Good IT setups strive to define a mission for themselves and set out to achieve what they lay down as goals. This is a serious exercise and just not about writing an attractive statement and hanging it on the wall. They try to engage in serious discussion about what they are, how they are perceived by others, and what they want to become. I have found two types of such engagements in organizations. Some do this exercise because they are required to do so as per their company’s mandate and others do this of their own volition. I have been in both situations and I can state with confidence that the former case does not work; but when people carry out the study because they want to, they achieve excellence.
Such exercise requires considerable patience, understanding, ability for accepting criticism, knowledge of business, foresight and willingness to change. This is a process of enquiry and of redefining purpose and therefore needs participation and debate. Engaging an external consultant to do this work will be foolhardy because they cannot infuse enthusiasm and dedication in the group. However, to cover lack of internal expertise one can have a person as a guide or facilitator who can show them the way and ensure the group does not go astray. The group will have to debate and discover their strengths and opportunities and rededicate themselves to the task. Let us consider some ways to go over this exercise.
There are a few questions that we need to raise and answer. I am sharing these on the basis of my experience of going through this journey.
Who are we? This, is my opinion is the starting point where we try to understand ourselves and of our strengths and weaknesses. There is no harm in being self-critical so long as it is with the intention of improving ourselves. This opens up our minds to adding necessary expertise whenever the need arises.
Why do we exist? This is an important question to answer. We usually take our positions for granted and assume that we are essential part of the organization. My colleagues were taken aback when I asked them what if the management were to decide on outsourcing IT instead of retaining an in-house IT department. There were immediate protests but they had to be cooled down and asked to think and reply why their existence was important. We then went about addressing the question ‘who needs us’?

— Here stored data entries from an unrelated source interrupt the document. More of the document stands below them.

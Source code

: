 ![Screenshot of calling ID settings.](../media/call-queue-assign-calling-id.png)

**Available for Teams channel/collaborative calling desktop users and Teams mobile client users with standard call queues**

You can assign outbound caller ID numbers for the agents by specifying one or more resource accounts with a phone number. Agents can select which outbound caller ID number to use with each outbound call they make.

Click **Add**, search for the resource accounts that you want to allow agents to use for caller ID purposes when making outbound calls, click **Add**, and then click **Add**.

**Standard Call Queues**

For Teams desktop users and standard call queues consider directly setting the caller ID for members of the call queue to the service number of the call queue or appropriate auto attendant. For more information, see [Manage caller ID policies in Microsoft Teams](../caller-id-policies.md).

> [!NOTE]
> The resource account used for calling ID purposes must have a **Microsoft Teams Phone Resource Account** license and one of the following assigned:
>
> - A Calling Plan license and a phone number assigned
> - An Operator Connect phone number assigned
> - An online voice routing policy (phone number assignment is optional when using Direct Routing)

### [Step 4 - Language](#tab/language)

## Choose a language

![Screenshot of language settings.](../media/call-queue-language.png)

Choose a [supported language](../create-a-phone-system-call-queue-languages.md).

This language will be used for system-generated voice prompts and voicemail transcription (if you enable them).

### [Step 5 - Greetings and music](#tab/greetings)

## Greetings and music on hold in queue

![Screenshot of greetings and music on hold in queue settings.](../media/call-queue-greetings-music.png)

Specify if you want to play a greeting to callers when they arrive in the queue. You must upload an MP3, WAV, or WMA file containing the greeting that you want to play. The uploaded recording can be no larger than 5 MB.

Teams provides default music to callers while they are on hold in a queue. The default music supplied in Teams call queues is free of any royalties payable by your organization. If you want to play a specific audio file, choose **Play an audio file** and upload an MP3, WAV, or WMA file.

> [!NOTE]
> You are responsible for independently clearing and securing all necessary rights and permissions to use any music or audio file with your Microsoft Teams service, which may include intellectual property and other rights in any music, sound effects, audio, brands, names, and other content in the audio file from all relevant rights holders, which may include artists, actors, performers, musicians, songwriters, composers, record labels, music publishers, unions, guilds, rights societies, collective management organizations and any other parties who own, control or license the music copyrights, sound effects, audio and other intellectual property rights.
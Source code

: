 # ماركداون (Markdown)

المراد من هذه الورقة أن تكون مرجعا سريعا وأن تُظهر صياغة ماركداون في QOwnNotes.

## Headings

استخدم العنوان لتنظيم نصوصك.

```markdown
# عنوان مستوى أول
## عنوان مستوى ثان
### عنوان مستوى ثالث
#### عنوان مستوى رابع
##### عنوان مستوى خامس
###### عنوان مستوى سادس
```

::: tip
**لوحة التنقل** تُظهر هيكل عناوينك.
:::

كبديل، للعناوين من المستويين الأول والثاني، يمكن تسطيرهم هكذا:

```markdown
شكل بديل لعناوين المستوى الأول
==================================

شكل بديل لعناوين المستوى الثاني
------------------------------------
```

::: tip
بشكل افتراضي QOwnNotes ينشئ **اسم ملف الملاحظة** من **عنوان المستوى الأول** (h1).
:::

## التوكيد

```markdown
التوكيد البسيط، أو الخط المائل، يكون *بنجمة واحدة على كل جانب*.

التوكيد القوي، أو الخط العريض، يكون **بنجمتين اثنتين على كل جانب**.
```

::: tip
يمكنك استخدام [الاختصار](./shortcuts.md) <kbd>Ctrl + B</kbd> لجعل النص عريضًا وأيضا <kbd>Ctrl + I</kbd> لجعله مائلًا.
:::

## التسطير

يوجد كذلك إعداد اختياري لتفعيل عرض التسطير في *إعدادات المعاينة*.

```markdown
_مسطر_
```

What are the needs of the organization or the expectations? This is where the needs of ‘the business’ come into play. The CIO has to understand and articulate to the team, the main direction of the organization’s business and its defined goals and priorities. The CIO also has to talk and interview various business heads to understand their issues and expectations. IT then has to align itself to business and chart out its path for playing the role of value addition. If the entire staff is aligned, they will ensure every step taken is in the right direction.
Do we fit the bill? Once this is understood, the group will have to assess their capability in delivering value and wherever there are gaps, they would need to endeavor to fill in with required resources.
Agree to walk along together: This is an important message here saying we agree to walk hand-in-hand or agree to perish together. This speaks of a shared mission on which everyone will contribute.
Having gone through these steps, the task of defining a mission statement for the group turned out to be easy summarization of the most significant ideals drawn up by us. The advantage was that the mission statement represented a value shared by all, and the group commitment went beyond the written statement.